O doutrinador se aproveita da pausa que se segue para citar pensamentos de Jesus:
— “Amarás o teu próximo como a ti mesmo”. “Os meus discípulos serão conhecidos por muito se amarem.” “Amai-vos uns aos outros...”
E ele prossegue, já em pranto:
— “O que fizerdes a qualquer um desses pequeninos...”
— Peço a você, meu querido, que essa dor que traz há tanto tempo não o paralise nas tarefas do desengano, da mentira, da insistência no erro.
— Aleta, onde está?
— Você não precisa ficar lá, onde está. Lá você nunca vai encontrar a sua paz, a sua felicidade. Os caminhos da realização espiritual às vezes têm que passar pela dor... Eles o perdoam, mas é preciso que você se apresente diante do Cristo como...
— Como assassino? — grita ele. “Caim, onde está teu irmão?”
— Sim, mas também como a pessoa que deseja regenerar-se, que busca o perdão, que pede uma nova oportunidade. Hoje você está tendo aqui uma oportunidade que Ele lhe concede. Não eu. Não tenho poderes para isso e nem sou melhor do que você, mas você pode regenerar-se.
— Sou um Caim. Caim não tem chance.
— Como não? Judas teve chance. Você o citou no princípio de nossa conversa. Ele não se redimiu? Como você não pode? Por que não? Tenha confiança no Cristo. Dê-nos a oportunidade de o ajudar. Venha conosco. Repouse, medite e espere a sua oportunidade.
— O ardil... o ardil... que você usa sempre. Pegou-me.
— Perdoe, irmão. Não foi com a intenção de o magoar, nem de o humilhar. Foi para o ajudar. A sua consciência é que o pegou. Não eu. Ela é que o chama ao dever, à realidade. Por que você vai mentir a si mesmo?
— Pegou-me... pegou-me!
— Fique conosco, então. Nós o aceitamos como você é, meu irmão, porque também somos imperfeitos. Também temos faltas a resgatar. Também temos dores, mas não vamos fazer das nossas dores um instrumento da mentira.
— Não posso resgatar, não posso voltar... ao passado. Já passou.

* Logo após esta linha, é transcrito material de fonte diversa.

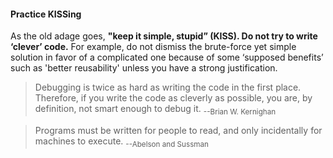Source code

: <link rel="stylesheet" href="{{baseUrl}}/css/textbook.css">

<div class="website-content">

<div id="title">

#### Practice KISSing

</div>

<div id="body">

As the old adage goes, **"keep it simple, stupid” (KISS).  Do not try to write ‘clever’ code.** For example, do not dismiss the brute-force yet simple solution in favor of a complicated one because of some ‘supposed benefits’ such as 'better reusability' unless you have a strong justification.

> Debugging is twice as hard as writing the code in the first place. Therefore, if you write the code as cleverly as possible, you are, by definition, not smart enough to debug it. <sub>--Brian W. Kernighan </sub>

> Programs must be written for people to read, and only incidentally for machines to execute. <sub>--Abelson and Sussman</sub>

</div>

</div>
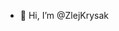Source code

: - 👋 Hi, I’m @ZlejKrysak

<!---
ZlejKrysak/ZlejKrysak is a ✨ special ✨ repository because its `README.md` (this file) appears on your GitHub profile.
You can click the Preview link to take a look at your changes.
--->
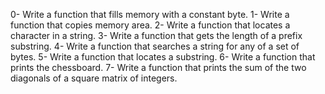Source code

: 0- Write a function that fills memory with a constant byte.
1- Write a function that copies memory area.
2- Write a function that locates a character in a string.
3- Write a function that gets the length of a prefix substring.
4- Write a function that searches a string for any of a set of bytes.
5- Write a function that locates a substring.
6- Write a function that prints the chessboard.
7- Write a function that prints the sum of the two diagonals of a square matrix of integers.
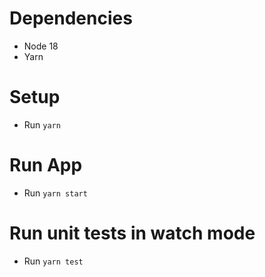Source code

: # Dependencies

- Node 18
- Yarn

# Setup

- Run `yarn`

# Run App

- Run `yarn start`

# Run unit tests in watch mode

- Run `yarn test`
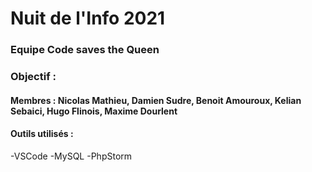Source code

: # Nuit de l'Info 2021


### Equipe Code saves the Queen

### Objectif :


#### Membres : Nicolas Mathieu, Damien Sudre, Benoit Amouroux, Kelian Sebaici, Hugo Flinois, Maxime Dourlent

#### Outils utilisés :
-VSCode
-MySQL
-PhpStorm
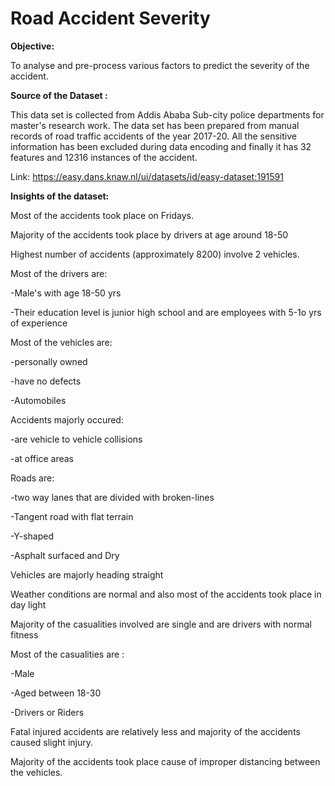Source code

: # Road Accident Severity

**Objective:**

To analyse and pre-process various factors to predict the severity of the accident.

**Source of the Dataset :** 

This data set is collected from Addis Ababa Sub-city police departments for master's research work. The data set has been prepared from manual records of road traffic accidents of the year 2017-20. All the sensitive information has been excluded during data encoding and finally it has 32 features and 12316 instances of the accident. 

Link: https://easy.dans.knaw.nl/ui/datasets/id/easy-dataset:191591

**Insights of the dataset:**

Most of the accidents took place on Fridays.

Majority of the accidents took place by drivers at age around 18-50

Highest number of accidents (approximately 8200) involve 2 vehicles.

Most of the drivers are:

  -Male's with age 18-50 yrs
  
  -Their education level is junior high school and are employees with 5-1o yrs of experience

Most of the vehicles are:

  -personally owned

  -have no defects

  -Automobiles

Accidents majorly occured:

  -are vehicle to vehicle collisions

  -at office areas

Roads are:

  -two way lanes that are divided with broken-lines
  
  -Tangent road with flat terrain

  -Y-shaped

  -Asphalt surfaced and Dry

Vehicles are majorly heading straight

Weather conditions are normal and also most of the accidents took place in day light

Majority of the casualities involved are single and are drivers with normal fitness

Most of the casualities are :
  
  -Male
  
  -Aged between 18-30

  -Drivers or Riders

Fatal injured accidents are relatively less and majority of the accidents caused slight injury.

Majority of the accidents took place cause of improper distancing between the vehicles.
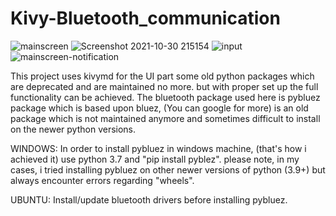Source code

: # Kivy-Bluetooth_communication

![mainscreen](https://user-images.githubusercontent.com/78802681/139541518-6ea13fee-b35e-4f32-98d3-a2204833854b.png)
![Screenshot 2021-10-30 215154](https://user-images.githubusercontent.com/78802681/139541355-79d8fd1b-bb52-4892-ba4f-93536b2c384e.png)
![input](https://user-images.githubusercontent.com/78802681/139541365-2915d044-7da7-4eee-ae71-242d9572bb3e.png) ![mainscreen-notification](https://user-images.githubusercontent.com/78802681/139541532-5c183e5d-fbd3-4114-a59b-f74cdf67d9c8.png)


This project uses kivymd for the UI part some old python packages which are deprecated and are maintained no more. but with proper set up the full functionality can be achieved.
The bluetooth package used here is pybluez package which is based upon bluez, (You can google for more) is an old package which is not maintained anymore and sometimes difficult to install on the newer python versions.

WINDOWS:
In order to install pybluez in windows machine, (that's how i achieved it) use python 3.7 and "pip install pyblez".
please note, in my cases, i tried installing pybluez on other newer versions of python (3.9+) but always encounter errors regarding "wheels".

UBUNTU:
Install/update bluetooth drivers before installing pybluez.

— Temos que caminhar na direção do futuro e não ficarmos presos ao passado. Que você realizou nesses séculos todos? Que você fez?
— Que eu fiz? Matei... queimei... torturei... Isso que eu fiz! Odiei, traí, persegui...
— Agora você está com outras disposições de espírito. Você quer realizar novas tarefas.
— Onde, como e quando?
— Comece hoje, agora. Não espere mais.
— Eu tinha uma tarefa. Senhor! Senhor! Tiraram-me a tarefa... Senhor, onde estou? Senhor! Perdi-me... Senhor! Não sei o caminho... Senhor!
Nesse ponto é retirado pelos nossos Amigos Espirituais e segue para repousar, meditar, planejar, sofrer, resgatar-se um dia. Um pensamento fraterno de amor por Dom Alfonso e por todos aqueles que se envolveram nesse doloroso episódio.